Task to complete. How many lines in the records below contain the word "possible"? Answer with the number alone.

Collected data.

=====

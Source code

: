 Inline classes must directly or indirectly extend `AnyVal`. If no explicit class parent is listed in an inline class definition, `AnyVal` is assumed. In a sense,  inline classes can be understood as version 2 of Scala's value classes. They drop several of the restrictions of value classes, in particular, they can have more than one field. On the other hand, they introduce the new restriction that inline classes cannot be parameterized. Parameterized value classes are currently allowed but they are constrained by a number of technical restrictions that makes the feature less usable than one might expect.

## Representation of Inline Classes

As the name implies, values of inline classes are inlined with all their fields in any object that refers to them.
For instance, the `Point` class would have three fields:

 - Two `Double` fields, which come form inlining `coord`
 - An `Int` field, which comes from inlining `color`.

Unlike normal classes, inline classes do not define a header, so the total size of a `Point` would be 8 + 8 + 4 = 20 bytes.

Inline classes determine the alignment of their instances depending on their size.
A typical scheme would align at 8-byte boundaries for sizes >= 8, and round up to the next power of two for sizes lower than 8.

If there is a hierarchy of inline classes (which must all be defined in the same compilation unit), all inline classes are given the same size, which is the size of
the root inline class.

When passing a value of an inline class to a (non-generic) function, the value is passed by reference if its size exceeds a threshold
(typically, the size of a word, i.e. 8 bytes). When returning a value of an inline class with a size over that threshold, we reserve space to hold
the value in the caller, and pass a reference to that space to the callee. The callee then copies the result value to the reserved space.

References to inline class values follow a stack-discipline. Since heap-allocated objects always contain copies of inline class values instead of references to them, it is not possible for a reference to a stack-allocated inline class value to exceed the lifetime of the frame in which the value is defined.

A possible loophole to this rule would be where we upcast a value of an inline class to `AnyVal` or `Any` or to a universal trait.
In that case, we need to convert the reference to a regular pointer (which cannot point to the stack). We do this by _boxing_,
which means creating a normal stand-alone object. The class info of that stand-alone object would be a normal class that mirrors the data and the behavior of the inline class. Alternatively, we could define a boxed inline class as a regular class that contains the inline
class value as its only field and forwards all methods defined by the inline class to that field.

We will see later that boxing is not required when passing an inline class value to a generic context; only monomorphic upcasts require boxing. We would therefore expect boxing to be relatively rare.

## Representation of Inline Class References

=====

Finished exercise. 2